*** Opening DATA EXCERPTS ***
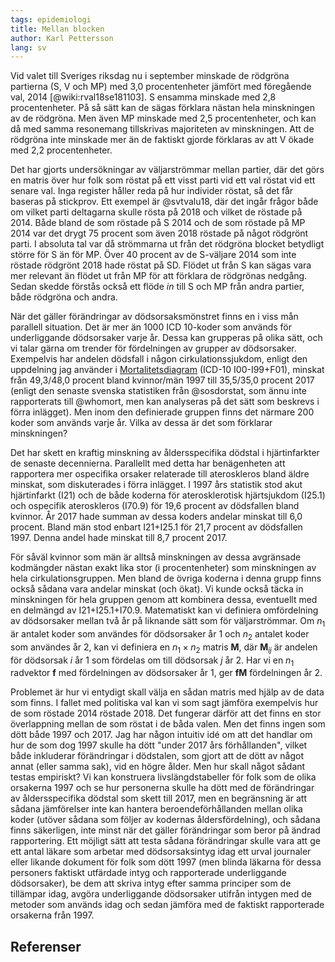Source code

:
 ```yaml
---
tags: epidemiologi
title: Mellan blocken
author: Karl Pettersson
lang: sv
---
```


Vid valet till Sveriges riksdag nu i september minskade de rödgröna partierna
(S, V och MP) med 3,0 procentenheter jämfört med föregående val, 2014
[@wiki:rval18se181103]. S ensamma minskade med 2,8 procentenheter. På så sätt
kan de sägas förklara nästan hela minskningen av de rödgröna. Men även MP
minskade med 2,5 procentenheter, och kan då med samma resonemang tillskrivas
majoriteten av minskningen. Att de rödgröna inte minskade mer än de faktiskt
gjorde förklaras av att V ökade med 2,2 procentenheter.

Det har gjorts undersökningar av väljarströmmar mellan partier, där det görs en
matris över hur folk som röstat på ett visst parti vid ett val röstat vid ett
senare val. Inga register håller reda på hur individer röstat, så det får
baseras på stickprov. Ett exempel är @svtvalu18, där det ingår frågor både om
vilket parti deltagarna skulle rösta på 2018 och vilket de röstade på 2014.
Både bland de som röstade på S 2014 och de som röstade på MP 2014 var det drygt
75 procent som även 2018 röstade på något rödgrönt parti. I absoluta tal var då
strömmarna ut från det rödgröna blocket betydligt större för S än för MP. Över
40 procent av de S-väljare 2014 som inte röstade rödgrönt 2018 hade röstat på
SD. Flödet ut från S kan sägas vara mer relevant än flödet ut från MP för att
förklara de rödgrönas nedgång. Sedan skedde förstås också ett flöde *in* till S
och MP från andra partier, både rödgröna och andra.

När det gäller förändringar av dödsorsaksmönstret finns en i viss mån parallell
situation. Det är mer än 1000 ICD 10-koder som används för underliggande
dödsorsaker varje år. Dessa kan grupperas på olika sätt, och vi talar gärna om
trender för fördelningen av grupper av dödsorsaker. Exempelvis har andelen
dödsfall i någon cirkulationssjukdom, enligt den uppdelning jag använder i
[Mortalitetsdiagram](https://mortchart.klpn.se/) (ICD-10 I00-I99+F01), minskat
från 49,3/48,0 procent bland kvinnor/män 1997 till 35,5/35,0 procent 2017
(enligt den senaste svenska statistiken från @sosdorstat, som ännu inte
rapporterats till @whomort, men kan analyseras på det sätt som beskrevs i förra
inlägget). Men inom den definierade gruppen finns det närmare 200 koder som
används varje år. Vilka av dessa är det som förklarar minskningen?

Det har skett en kraftig minskning av åldersspecifika dödstal i hjärtinfarkter
de senaste decennierna. Parallellt med detta har benägenheten att rapportera
mer ospecifika orsaker relaterade till ateroskleros bland äldre minskat, som
diskuterades i förra inlägget. I 1997 års statistik stod akut hjärtinfarkt
(I21) och de både koderna för aterosklerotisk hjärtsjukdom (I25.1) och
ospecifik ateroskleros (I70.9) för 19,6 procent av dödsfallen bland kvinnor. År
2017 hade summan av dessa koders andelar minskat till 6,0 procent. Bland män
stod enbart I21+I25.1 för 21,7 procent av dödsfallen 1997. Denna andel hade
minskat till 8,7 procent 2017.

För såväl kvinnor som män är alltså minskningen av dessa avgränsade
kodmängder nästan exakt lika stor (i procentenheter) som minskningen av
hela cirkulationsgruppen. Men bland de övriga koderna i denna grupp finns också
sådana vara andelar minskat (och ökat). Vi kunde också täcka in minskningen för
hela gruppen genom att kombinera dessa, eventuellt med en delmängd av
I21+I25.1+I70.9. Matematiskt kan vi definiera omfördelning av dödsorsaker
mellan två år på liknande sätt som för väljarströmmar. Om $n_1$ är antalet
koder som användes för dödsorsaker år 1 och $n_2$ antalet koder som användes år
2, kan vi definiera en $n_1\times n_2$ matris $\mathbf{M}$, där
$\mathbf{M}_{ij}$ är andelen för dödsorsak $i$ år 1 som fördelas om till dödsorsak
$j$ år 2. Har vi en $n_1$ radvektor $\mathbf{f}$ med fördelningen av
dödsorsaker år 1, ger $\mathbf{fM}$ fördelningen år 2.

Problemet är hur vi entydigt skall välja en sådan matris med hjälp av de data
som finns. I fallet med politiska val kan vi som sagt jämföra exempelvis hur de
som röstade 2014 röstade 2018. Det fungerar därför att det finns en stor
överlappning mellan de som röstat i de båda valen. Men det finns ingen som dött
både 1997 och 2017. Jag har någon intuitiv idé om att det handlar om hur de som
dog 1997 skulle ha dött "under 2017 års förhållanden", vilket både inkluderar
förändringar i dödstalen, som gjort att de dött av något annat (eller samma
sak), vid en högre ålder. Men hur skall något sådant testas empiriskt? Vi kan
konstruera livslängdstabeller för folk som de olika orsakerna 1997 och se hur
personerna skulle ha dött med de förändringar av åldersspecifika dödstal som
skett till 2017, men en begränsning är att sådana jämförelser inte kan hantera
beroendeförhållanden mellan olika koder (utöver sådana som följer av kodernas
åldersfördelning), och sådana finns säkerligen, inte minst när det gäller
förändringar som beror på ändrad rapportering. Ett möjligt sätt att testa
sådana förändringar skulle vara att ge ett antal läkare som arbetar med
dödsorsaksintyg idag ett urval journaler eller likande dokument för folk som
dött 1997 (men blinda läkarna för dessa personers faktiskt utfärdade intyg och
rapporterade underliggande dödsorsaker), be dem att skriva intyg efter samma
principer som de tillämpar idag, avgöra underliggande dödsorsaker utifrån
intygen med de metoder som används idag och sedan jämföra med de faktiskt
rapporterade orsakerna från 1997.

## Referenser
*** Closing DATA EXCERPTS ***
GOAL OF THE EXERCISE:
Produce a word-for-word copy of everything above from the line holding "Det har gjorts" down to the line holding "SD. Flödet ut", with both of those lines kept.

ANSWER AREA:
Det har gjorts undersökningar av väljarströmmar mellan partier, där det görs en
matris över hur folk som röstat på ett visst parti vid ett val röstat vid ett
senare val. Inga register håller reda på hur individer röstat, så det får
baseras på stickprov. Ett exempel är @svtvalu18, där det ingår frågor både om
vilket parti deltagarna skulle rösta på 2018 och vilket de röstade på 2014.
Både bland de som röstade på S 2014 och de som röstade på MP 2014 var det drygt
75 procent som även 2018 röstade på något rödgrönt parti. I absoluta tal var då
strömmarna ut från det rödgröna blocket betydligt större för S än för MP. Över
40 procent av de S-väljare 2014 som inte röstade rödgrönt 2018 hade röstat på
SD. Flödet ut från S kan sägas vara mer relevant än flödet ut från MP för att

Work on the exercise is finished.